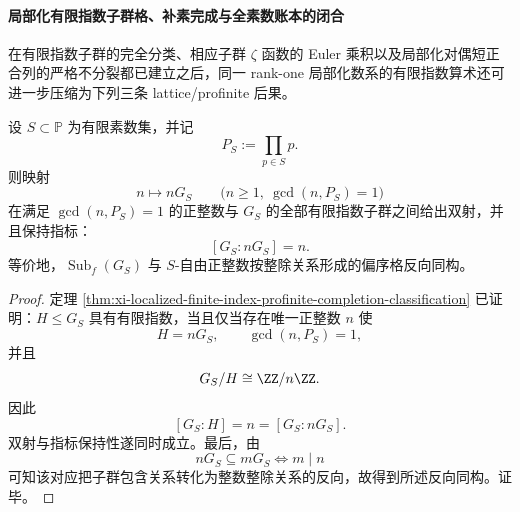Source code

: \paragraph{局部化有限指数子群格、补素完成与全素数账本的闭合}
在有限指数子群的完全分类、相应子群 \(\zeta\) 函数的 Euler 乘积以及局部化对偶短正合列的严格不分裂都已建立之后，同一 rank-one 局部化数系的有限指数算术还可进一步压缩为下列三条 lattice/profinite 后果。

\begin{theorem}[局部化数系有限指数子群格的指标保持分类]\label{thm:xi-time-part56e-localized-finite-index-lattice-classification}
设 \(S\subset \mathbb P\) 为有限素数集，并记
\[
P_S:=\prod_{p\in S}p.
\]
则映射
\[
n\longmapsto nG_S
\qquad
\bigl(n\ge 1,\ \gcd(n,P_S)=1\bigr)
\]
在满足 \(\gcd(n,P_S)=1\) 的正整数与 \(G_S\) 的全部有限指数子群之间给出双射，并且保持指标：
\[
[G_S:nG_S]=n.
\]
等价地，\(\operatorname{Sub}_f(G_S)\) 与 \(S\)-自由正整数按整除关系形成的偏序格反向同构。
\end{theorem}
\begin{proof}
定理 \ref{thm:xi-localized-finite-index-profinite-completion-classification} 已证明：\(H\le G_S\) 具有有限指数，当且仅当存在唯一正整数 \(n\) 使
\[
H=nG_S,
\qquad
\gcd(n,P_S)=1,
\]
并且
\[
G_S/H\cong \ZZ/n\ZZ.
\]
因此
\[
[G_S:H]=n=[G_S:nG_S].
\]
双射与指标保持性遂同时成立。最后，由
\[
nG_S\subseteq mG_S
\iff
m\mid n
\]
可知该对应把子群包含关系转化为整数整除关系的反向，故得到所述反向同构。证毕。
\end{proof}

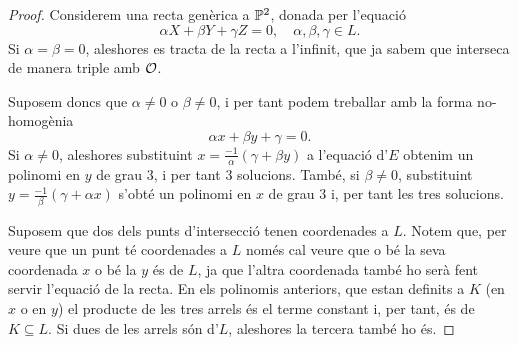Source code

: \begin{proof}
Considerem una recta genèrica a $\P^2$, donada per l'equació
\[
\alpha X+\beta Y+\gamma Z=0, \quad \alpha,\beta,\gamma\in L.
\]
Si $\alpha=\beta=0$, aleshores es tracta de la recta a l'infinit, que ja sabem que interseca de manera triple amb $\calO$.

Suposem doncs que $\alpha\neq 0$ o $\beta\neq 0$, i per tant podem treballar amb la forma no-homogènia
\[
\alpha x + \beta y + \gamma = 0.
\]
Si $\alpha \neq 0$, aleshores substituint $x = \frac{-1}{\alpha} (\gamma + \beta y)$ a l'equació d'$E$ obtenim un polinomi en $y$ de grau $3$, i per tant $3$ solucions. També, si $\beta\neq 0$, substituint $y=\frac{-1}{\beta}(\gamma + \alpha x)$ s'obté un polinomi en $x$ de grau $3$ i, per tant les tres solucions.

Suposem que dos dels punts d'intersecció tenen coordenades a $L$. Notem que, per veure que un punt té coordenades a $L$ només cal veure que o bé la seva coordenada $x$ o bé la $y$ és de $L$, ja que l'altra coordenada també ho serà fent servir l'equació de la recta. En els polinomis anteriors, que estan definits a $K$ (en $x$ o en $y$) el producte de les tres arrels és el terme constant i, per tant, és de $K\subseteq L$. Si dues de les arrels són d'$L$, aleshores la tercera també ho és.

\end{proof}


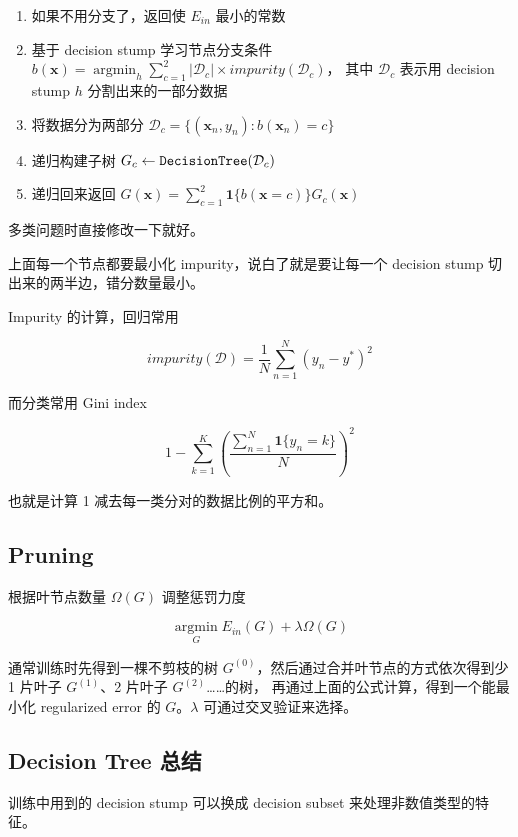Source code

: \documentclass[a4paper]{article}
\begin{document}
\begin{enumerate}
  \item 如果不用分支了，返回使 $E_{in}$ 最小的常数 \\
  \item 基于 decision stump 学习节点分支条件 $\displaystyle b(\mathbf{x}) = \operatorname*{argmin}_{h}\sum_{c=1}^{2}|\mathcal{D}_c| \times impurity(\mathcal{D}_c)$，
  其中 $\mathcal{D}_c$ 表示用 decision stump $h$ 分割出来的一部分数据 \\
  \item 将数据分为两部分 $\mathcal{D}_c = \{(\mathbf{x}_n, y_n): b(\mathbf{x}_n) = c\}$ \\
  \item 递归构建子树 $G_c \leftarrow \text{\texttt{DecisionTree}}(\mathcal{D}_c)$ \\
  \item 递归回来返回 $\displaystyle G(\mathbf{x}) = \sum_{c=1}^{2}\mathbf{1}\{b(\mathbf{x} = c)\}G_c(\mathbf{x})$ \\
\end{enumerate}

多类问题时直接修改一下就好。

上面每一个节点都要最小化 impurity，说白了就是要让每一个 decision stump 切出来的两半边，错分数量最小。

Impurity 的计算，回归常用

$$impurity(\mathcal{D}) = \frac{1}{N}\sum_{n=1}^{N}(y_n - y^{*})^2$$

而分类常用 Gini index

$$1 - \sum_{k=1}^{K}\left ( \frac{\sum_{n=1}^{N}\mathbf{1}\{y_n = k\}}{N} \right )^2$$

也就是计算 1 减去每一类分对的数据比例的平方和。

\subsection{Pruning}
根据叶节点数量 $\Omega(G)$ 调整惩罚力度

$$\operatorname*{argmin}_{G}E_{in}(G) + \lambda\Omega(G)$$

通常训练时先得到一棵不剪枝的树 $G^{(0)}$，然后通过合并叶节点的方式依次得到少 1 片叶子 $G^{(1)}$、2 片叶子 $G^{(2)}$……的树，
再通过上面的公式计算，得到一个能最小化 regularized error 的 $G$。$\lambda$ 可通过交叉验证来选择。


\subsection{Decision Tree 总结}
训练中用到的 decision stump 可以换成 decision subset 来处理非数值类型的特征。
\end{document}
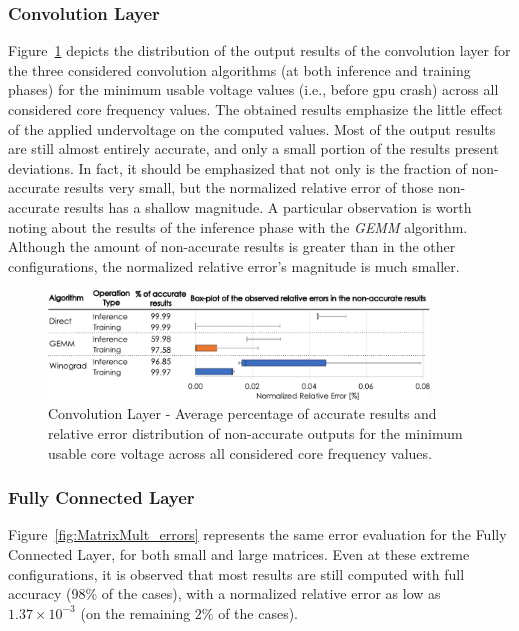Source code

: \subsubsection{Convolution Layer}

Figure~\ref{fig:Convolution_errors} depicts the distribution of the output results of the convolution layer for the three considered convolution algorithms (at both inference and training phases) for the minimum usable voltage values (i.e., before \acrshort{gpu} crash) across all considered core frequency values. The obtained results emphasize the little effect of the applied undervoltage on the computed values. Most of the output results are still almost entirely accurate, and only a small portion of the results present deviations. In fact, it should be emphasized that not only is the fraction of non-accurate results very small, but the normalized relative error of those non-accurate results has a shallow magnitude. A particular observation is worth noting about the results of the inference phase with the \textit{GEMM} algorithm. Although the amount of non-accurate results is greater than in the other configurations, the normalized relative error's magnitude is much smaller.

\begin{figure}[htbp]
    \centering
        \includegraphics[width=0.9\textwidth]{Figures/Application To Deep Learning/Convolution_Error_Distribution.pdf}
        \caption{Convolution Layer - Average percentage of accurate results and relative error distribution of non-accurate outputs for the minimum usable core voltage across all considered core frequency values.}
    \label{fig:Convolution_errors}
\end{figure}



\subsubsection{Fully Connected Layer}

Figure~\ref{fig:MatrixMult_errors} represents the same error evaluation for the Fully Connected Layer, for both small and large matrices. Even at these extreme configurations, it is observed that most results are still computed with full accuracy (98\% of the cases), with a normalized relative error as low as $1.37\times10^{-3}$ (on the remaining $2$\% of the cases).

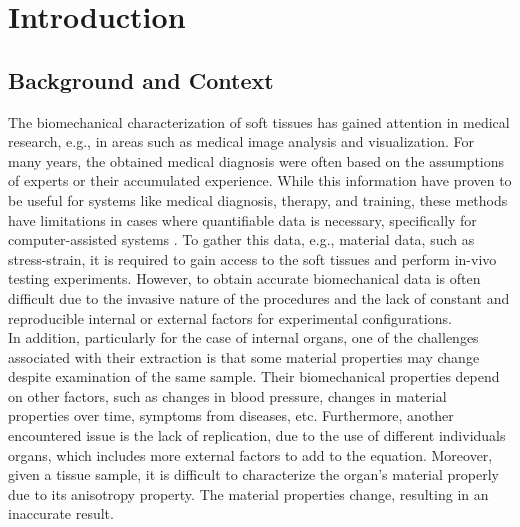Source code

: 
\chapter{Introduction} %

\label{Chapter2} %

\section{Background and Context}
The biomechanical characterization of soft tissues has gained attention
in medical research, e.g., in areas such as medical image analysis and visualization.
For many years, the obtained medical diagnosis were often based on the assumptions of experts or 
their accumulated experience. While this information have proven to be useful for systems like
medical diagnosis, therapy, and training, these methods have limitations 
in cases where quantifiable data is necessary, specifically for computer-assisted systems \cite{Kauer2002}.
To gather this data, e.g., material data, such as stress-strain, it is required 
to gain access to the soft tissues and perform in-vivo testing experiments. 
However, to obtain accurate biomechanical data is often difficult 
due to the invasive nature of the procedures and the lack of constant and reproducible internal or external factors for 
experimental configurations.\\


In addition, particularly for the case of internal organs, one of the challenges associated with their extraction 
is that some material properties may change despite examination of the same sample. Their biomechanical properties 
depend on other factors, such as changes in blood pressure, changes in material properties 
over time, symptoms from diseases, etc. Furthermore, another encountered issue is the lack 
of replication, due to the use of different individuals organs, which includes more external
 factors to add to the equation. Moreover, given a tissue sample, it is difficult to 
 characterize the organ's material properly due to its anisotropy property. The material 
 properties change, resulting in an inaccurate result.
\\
◇ ◇ ◇ ◇ ◇ ◇ ◇
= WHAT TO DO =
Could the listing above be printed again in full, with every picture omitted?

= RESPONSE BELOW =
Source code

: \paragraph{局部化有限指数子群格、补素完成与全素数账本的闭合}
在有限指数子群的完全分类、相应子群 \(\zeta\) 函数的 Euler 乘积以及局部化对偶短正合列的严格不分裂都已建立之后，同一 rank-one 局部化数系的有限指数算术还可进一步压缩为下列三条 lattice/profinite 后果。

\begin{theorem}[局部化数系有限指数子群格的指标保持分类]\label{thm:xi-time-part56e-localized-finite-index-lattice-classification}
设 \(S\subset \mathbb P\) 为有限素数集，并记
\[
P_S:=\prod_{p\in S}p.
\]
则映射
\[
n\longmapsto nG_S
\qquad
\bigl(n\ge 1,\ \gcd(n,P_S)=1\bigr)
\]
在满足 \(\gcd(n,P_S)=1\) 的正整数与 \(G_S\) 的全部有限指数子群之间给出双射，并且保持指标：
\[
[G_S:nG_S]=n.
\]
等价地，\(\operatorname{Sub}_f(G_S)\) 与 \(S\)-自由正整数按整除关系形成的偏序格反向同构。
\end{theorem}
\begin{proof}
定理 \ref{thm:xi-localized-finite-index-profinite-completion-classification} 已证明：\(H\le G_S\) 具有有限指数，当且仅当存在唯一正整数 \(n\) 使
\[
H=nG_S,
\qquad
\gcd(n,P_S)=1,
\]
并且
\[
G_S/H\cong \ZZ/n\ZZ.
\]
因此
\[
[G_S:H]=n=[G_S:nG_S].
\]
双射与指标保持性遂同时成立。最后，由
\[
nG_S\subseteq mG_S
\iff
m\mid n
\]
可知该对应把子群包含关系转化为整数整除关系的反向，故得到所述反向同构。证毕。
\end{proof}

Source code

: \begin{proof}
Considerem una recta genèrica a $\P^2$, donada per l'equació
\[
\alpha X+\beta Y+\gamma Z=0, \quad \alpha,\beta,\gamma\in L.
\]
Si $\alpha=\beta=0$, aleshores es tracta de la recta a l'infinit, que ja sabem que interseca de manera triple amb $\calO$.

Suposem doncs que $\alpha\neq 0$ o $\beta\neq 0$, i per tant podem treballar amb la forma no-homogènia
\[
\alpha x + \beta y + \gamma = 0.
\]
Si $\alpha \neq 0$, aleshores substituint $x = \frac{-1}{\alpha} (\gamma + \beta y)$ a l'equació d'$E$ obtenim un polinomi en $y$ de grau $3$, i per tant $3$ solucions. També, si $\beta\neq 0$, substituint $y=\frac{-1}{\beta}(\gamma + \alpha x)$ s'obté un polinomi en $x$ de grau $3$ i, per tant les tres solucions.

Suposem que dos dels punts d'intersecció tenen coordenades a $L$. Notem que, per veure que un punt té coordenades a $L$ només cal veure que o bé la seva coordenada $x$ o bé la $y$ és de $L$, ja que l'altra coordenada també ho serà fent servir l'equació de la recta. En els polinomis anteriors, que estan definits a $K$ (en $x$ o en $y$) el producte de les tres arrels és el terme constant i, per tant, és de $K\subseteq L$. Si dues de les arrels són d'$L$, aleshores la tercera també ho és.

\end{proof}


Source code

: \documentclass[a4paper]{article}
\begin{document}
\begin{enumerate}
  \item 如果不用分支了，返回使 $E_{in}$ 最小的常数 \\
  \item 基于 decision stump 学习节点分支条件 $\displaystyle b(\mathbf{x}) = \operatorname*{argmin}_{h}\sum_{c=1}^{2}|\mathcal{D}_c| \times impurity(\mathcal{D}_c)$，
  其中 $\mathcal{D}_c$ 表示用 decision stump $h$ 分割出来的一部分数据 \\
  \item 将数据分为两部分 $\mathcal{D}_c = \{(\mathbf{x}_n, y_n): b(\mathbf{x}_n) = c\}$ \\
  \item 递归构建子树 $G_c \leftarrow \text{\texttt{DecisionTree}}(\mathcal{D}_c)$ \\
  \item 递归回来返回 $\displaystyle G(\mathbf{x}) = \sum_{c=1}^{2}\mathbf{1}\{b(\mathbf{x} = c)\}G_c(\mathbf{x})$ \\
\end{enumerate}

多类问题时直接修改一下就好。

上面每一个节点都要最小化 impurity，说白了就是要让每一个 decision stump 切出来的两半边，错分数量最小。

Impurity 的计算，回归常用

$$impurity(\mathcal{D}) = \frac{1}{N}\sum_{n=1}^{N}(y_n - y^{*})^2$$

而分类常用 Gini index

$$1 - \sum_{k=1}^{K}\left ( \frac{\sum_{n=1}^{N}\mathbf{1}\{y_n = k\}}{N} \right )^2$$

也就是计算 1 减去每一类分对的数据比例的平方和。

\subsection{Pruning}
根据叶节点数量 $\Omega(G)$ 调整惩罚力度

$$\operatorname*{argmin}_{G}E_{in}(G) + \lambda\Omega(G)$$

通常训练时先得到一棵不剪枝的树 $G^{(0)}$，然后通过合并叶节点的方式依次得到少 1 片叶子 $G^{(1)}$、2 片叶子 $G^{(2)}$……的树，
再通过上面的公式计算，得到一个能最小化 regularized error 的 $G$。$\lambda$ 可通过交叉验证来选择。


\subsection{Decision Tree 总结}
训练中用到的 decision stump 可以换成 decision subset 来处理非数值类型的特征。
\end{document}
Source code

: \subsubsection{Convolution Layer}

Figure~\ref{fig:Convolution_errors} depicts the distribution of the output results of the convolution layer for the three considered convolution algorithms (at both inference and training phases) for the minimum usable voltage values (i.e., before \acrshort{gpu} crash) across all considered core frequency values. The obtained results emphasize the little effect of the applied undervoltage on the computed values. Most of the output results are still almost entirely accurate, and only a small portion of the results present deviations. In fact, it should be emphasized that not only is the fraction of non-accurate results very small, but the normalized relative error of those non-accurate results has a shallow magnitude. A particular observation is worth noting about the results of the inference phase with the \textit{GEMM} algorithm. Although the amount of non-accurate results is greater than in the other configurations, the normalized relative error's magnitude is much smaller.

\begin{figure}[htbp]
    \centering
        \includegraphics[width=0.9\textwidth]{Figures/Application To Deep Learning/Convolution_Error_Distribution.pdf}
        \caption{Convolution Layer - Average percentage of accurate results and relative error distribution of non-accurate outputs for the minimum usable core voltage across all considered core frequency values.}
    \label{fig:Convolution_errors}
\end{figure}



\subsubsection{Fully Connected Layer}

Figure~\ref{fig:MatrixMult_errors} represents the same error evaluation for the Fully Connected Layer, for both small and large matrices. Even at these extreme configurations, it is observed that most results are still computed with full accuracy (98\% of the cases), with a normalized relative error as low as $1.37\times10^{-3}$ (on the remaining $2$\% of the cases).

Source code

: 
\chapter{Introduction} %

\label{Chapter2} %

\section{Background and Context}
The biomechanical characterization of soft tissues has gained attention
in medical research, e.g., in areas such as medical image analysis and visualization.
For many years, the obtained medical diagnosis were often based on the assumptions of experts or 
their accumulated experience. While this information have proven to be useful for systems like
medical diagnosis, therapy, and training, these methods have limitations 
in cases where quantifiable data is necessary, specifically for computer-assisted systems \cite{Kauer2002}.
To gather this data, e.g., material data, such as stress-strain, it is required 
to gain access to the soft tissues and perform in-vivo testing experiments. 
However, to obtain accurate biomechanical data is often difficult 
due to the invasive nature of the procedures and the lack of constant and reproducible internal or external factors for 
experimental configurations.\\


In addition, particularly for the case of internal organs, one of the challenges associated with their extraction 
is that some material properties may change despite examination of the same sample. Their biomechanical properties 
depend on other factors, such as changes in blood pressure, changes in material properties 
over time, symptoms from diseases, etc. Furthermore, another encountered issue is the lack 
of replication, due to the use of different individuals organs, which includes more external
 factors to add to the equation. Moreover, given a tissue sample, it is difficult to 
 characterize the organ's material properly due to its anisotropy property. The material 
 properties change, resulting in an inaccurate result.
\\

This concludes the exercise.